(Excerpts from a dataset)
---
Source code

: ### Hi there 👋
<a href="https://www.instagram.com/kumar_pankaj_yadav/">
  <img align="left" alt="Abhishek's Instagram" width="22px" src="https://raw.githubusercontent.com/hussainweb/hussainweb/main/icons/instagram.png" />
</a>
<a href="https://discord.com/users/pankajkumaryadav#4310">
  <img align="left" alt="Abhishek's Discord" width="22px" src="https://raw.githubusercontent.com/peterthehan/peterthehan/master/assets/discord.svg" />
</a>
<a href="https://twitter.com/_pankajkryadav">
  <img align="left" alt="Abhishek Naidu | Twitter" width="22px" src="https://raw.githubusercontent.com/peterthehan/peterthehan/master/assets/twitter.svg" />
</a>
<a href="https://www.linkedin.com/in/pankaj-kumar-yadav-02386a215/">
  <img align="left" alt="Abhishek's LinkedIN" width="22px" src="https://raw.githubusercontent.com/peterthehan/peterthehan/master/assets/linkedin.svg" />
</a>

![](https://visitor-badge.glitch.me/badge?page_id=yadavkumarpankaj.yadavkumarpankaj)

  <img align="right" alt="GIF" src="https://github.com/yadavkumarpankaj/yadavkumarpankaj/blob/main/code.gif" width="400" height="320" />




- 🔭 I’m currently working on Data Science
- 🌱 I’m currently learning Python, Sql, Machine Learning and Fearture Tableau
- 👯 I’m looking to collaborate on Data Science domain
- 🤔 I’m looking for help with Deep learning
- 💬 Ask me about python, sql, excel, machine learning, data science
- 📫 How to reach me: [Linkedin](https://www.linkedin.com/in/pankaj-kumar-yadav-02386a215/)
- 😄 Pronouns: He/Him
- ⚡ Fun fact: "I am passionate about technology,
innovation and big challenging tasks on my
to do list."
---
Send back, unchanged, every line of the records from the one with "- 🤔 I’m looking for help with Deep learning" through the last.

* YOUR RESPONSE
- 🤔 I’m looking for help with Deep learning
- 💬 Ask me about python, sql, excel, machine learning, data science
- 📫 How to reach me: [Linkedin](https://www.linkedin.com/in/pankaj-kumar-yadav-02386a215/)
- 😄 Pronouns: He/Him
- ⚡ Fun fact: "I am passionate about technology,
innovation and big challenging tasks on my
to do list."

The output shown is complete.